The veneer has been badly scraped here in America since 20 January, and it was completely removed in Charlottesville and Las Vegas.  Congress used to be civil; the civility has been stretched and broken.  The veneer has disappeared in the halls of power, when one party has pushed legislation that was written in secret, not taken through the committee process, and brought for a vote within a few days of its having been written.  There isn’t even the pretense that there is respect.  Instead, it is push it through, even if the rules have to be changed.

There was a time when letters to the editor were the only way most of us could express an opinion. Editors filtered the letters, and there was a decent layer of veneer in public media. The Internet has spawned anonymity in which people spew vitriol without consequences. Much of what appears is poorly written, not factual, illogical, difficult to understand, hateful, adding nothing to public discourse.  There is seldom a simple “I disagree” without an ad hominem attack.  Covey’s Fifth Law: “Seek first to Understand then to be Understood,” one of the most powerful rules I used in management, is absent. I can’t write a letter to the editor or a blog post without letting it sit at least 24 hours, often longer, so that I have time to see if my original thoughts still seem right.  Often, they have significantly moderated.  On social media, much of what I write I delete before posting.

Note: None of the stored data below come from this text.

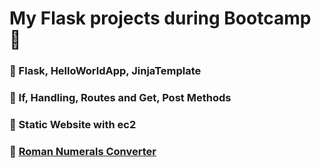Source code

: # My Flask projects during Bootcamp 📜
### 🔖 Flask, HelloWorldApp, JinjaTemplate
### 🔖 If, Handling, Routes and Get, Post Methods
### 🔖 Static Website with ec2
### 🔖 [Roman Numerals Converter](https://github.com/medipnegiz/My_Projects/tree/main/Roman_Numerals_Converter)
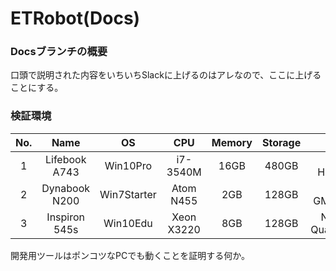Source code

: # ETRobot(Docs)

### Docsブランチの概要
口頭で説明された内容をいちいちSlackに上げるのはアレなので、ここに上げることにする。

### 検証環境
|No.|Name|OS|CPU|Memory|Storage|GPU|
|:-:|:-:|:-:|:-:|:-:|:-:|:-:|
|1|Lifebook A743|Win10Pro|i7-3540M|16GB|480GB|Intel HD4000|
|2|Dynabook N200|Win7Starter|Atom N455|2GB|128GB|Intel GMA3150|
|3|Inspiron 545s|Win10Edu|Xeon X3220|8GB|128GB|NVIDIA Quadro600|

開発用ツールはポンコツなPCでも動くことを証明する何か。
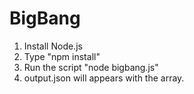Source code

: # BigBang

1. Install Node.js
2. Type "npm install"
3. Run the script "node bigbang.js"
4. output.json will appears with the array.
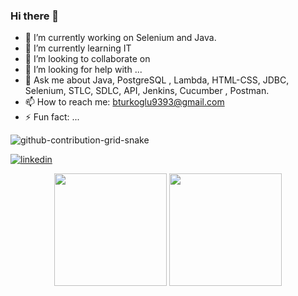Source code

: ### Hi there 👋


- 🔭 I’m currently working on Selenium and Java.
- 🌱 I’m currently learning IT 
- 👯 I’m looking to collaborate on 
- 🤔 I’m looking for help with ...
- 💬 Ask me about  Java, PostgreSQL , Lambda, HTML-CSS, JDBC, Selenium, STLC, SDLC, API, Jenkins, Cucumber , Postman.
- 📫 How to reach me: bturkoglu9393@gmail.com
- ⚡ Fun fact: ...

![github-contribution-grid-snake](https://user-images.githubusercontent.com/78317220/190580600-edd928b9-0191-4b8a-b1f5-b74fd09a5df4.gif)

[![linkedin](https://img.shields.io/badge/Linkedin-000000?style=for-the-badge&logo=Linkedin&logoColor=white)](linkedin.com/in/busra-turkoglu)

<p align="center">
      <img height="180em" src="https://github-readme-stats.vercel.app/api?username=Busra Turkoglu&theme=nightowl&show_icons=true&count_private=true)"/>
      <img height="180em" src="https://github-readme-stats-eight-theta.vercel.app/api/top-langs/?username=Busra Turkoglu&layout=compact&langs_count=8&theme=nightowl"/>
</p>


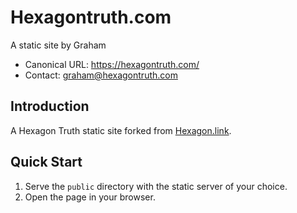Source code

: Hexagontruth.com
================
A static site by Graham

- Canonical URL: https://hexagontruth.com/
- Contact: graham@hexagontruth.com

## Introduction

A Hexagon Truth static site forked from [Hexagon.link](https://github.com/hexagontruth/hexagonlink).

## Quick Start

1. Serve the `public` directory with the static server of your choice.
2. Open the page in your browser.
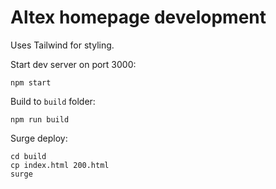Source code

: Altex homepage development
==========================

Uses Tailwind for styling.

Start dev server on port 3000:

    npm start

Build to `build` folder:

    npm run build

Surge deploy:

    cd build
    cp index.html 200.html
    surge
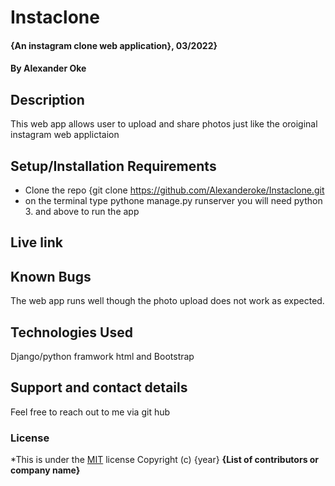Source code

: # Instaclone
#### {An instagram clone web application}, 03/2022}
#### By **Alexander Oke**
## Description
This web app allows user to upload and share photos just like the oroiginal instagram web applictaion
## Setup/Installation Requirements
* Clone the repo {git clone https://github.com/Alexanderoke/Instaclone.git
* on the terminal type pythone manage.py runserver
you will need python 3. and above to run the app
## Live link

## Known Bugs
The web app runs well though the photo upload does not work as expected.
## Technologies Used
Django/python framwork
html and Bootstrap
## Support and contact details
Feel free to reach out to me via git hub
### License
*This is under the [MIT](LICENSE) license
Copyright (c) {year} **{List of contributors or company name}**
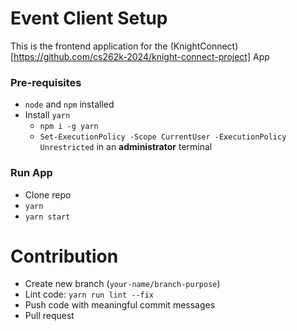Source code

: # Event Client Setup
This is the frontend application for the (KnightConnect)[https://github.com/cs262k-2024/knight-connect-project] App

### Pre-requisites

-   `node` and `npm` installed
-   Install `yarn`
    -   `npm i -g yarn`
    -   `Set-ExecutionPolicy -Scope CurrentUser -ExecutionPolicy Unrestricted` in an **administrator** terminal

### Run App

-   Clone repo
-   `yarn`
-   `yarn start`

# Contribution

-   Create new branch (`your-name/branch-purpose`)
-   Lint code: `yarn run lint --fix`
-   Push code with meaningful commit messages
-   Pull request
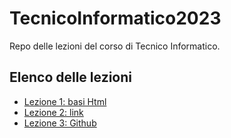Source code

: # TecnicoInformatico2023
Repo delle lezioni del corso di Tecnico Informatico.

## Elenco delle lezioni
- [Lezione 1: basi Html](https://github.com/DarioIEL/TecnicoInformatico2023/tree/main/Lezione1)
- [Lezione 2: link](https://github.com/DarioIEL/TecnicoInformatico2023/tree/main/Lezione2)
- [Lezione 3: Github](https://github.com/DarioIEL/TecnicoInformatico2023/tree/main/Lezione3)
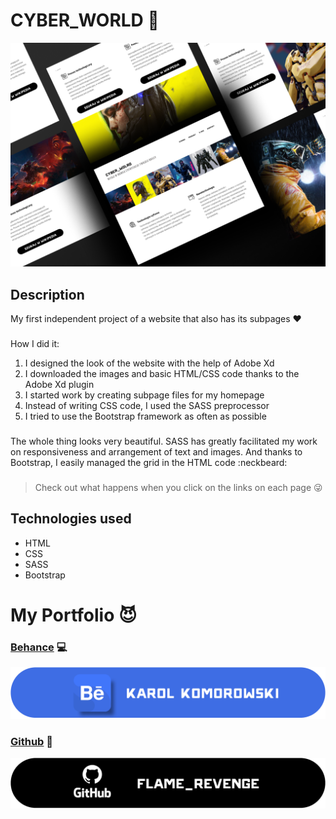 # CYBER_WORLD :floppy_disk:
![cyberworld_preview](CYBER_WORLD_ICON.png)

## Description
My first independent project of a website that also has its subpages :heart:
###
How I did it:
1. I designed the look of the website with the help of Adobe Xd
2. I downloaded the images and basic HTML/CSS code thanks to the Adobe Xd plugin
3. I started work by creating subpage files for my homepage
4. Instead of writing CSS code, I used the SASS preprocessor
5. I tried to use the Bootstrap framework as often as possible
###
The whole thing looks very beautiful. SASS has greatly facilitated my work on responsiveness and arrangement of text and images. And thanks to Bootstrap, I easily managed the grid in the HTML code :neckbeard:
###
>Check out what happens when you click on the links on each page :stuck_out_tongue_winking_eye:

## Technologies used
- HTML
- CSS
- SASS
- Bootstrap

# My Portfolio :smiling_imp:
### [Behance](https://www.behance.net/KarolKomorowski) :computer:

![Behance Profile](behance_banner.png)
### [Github](https://github.com/FLaMeREVENGE) :paw_prints:

![GitHub Profile](github_black_2.png)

Just as astronauts can see the thin veneer of an atmosphere that allows us to breathe; just as a thin veneer of topsoil allows us to grow things; just as a thin veneer of pollinators allows flowering plants to produce food, so is there a thin veneer of civilized behavior that keeps us from descending into a hell that will destroy us.  In the woods, my veneer is experience and proper gear. In society, it is politeness, respect, listening, measured speech, and filtering one’s thoughts before expression.

We need every last bit of veneer today.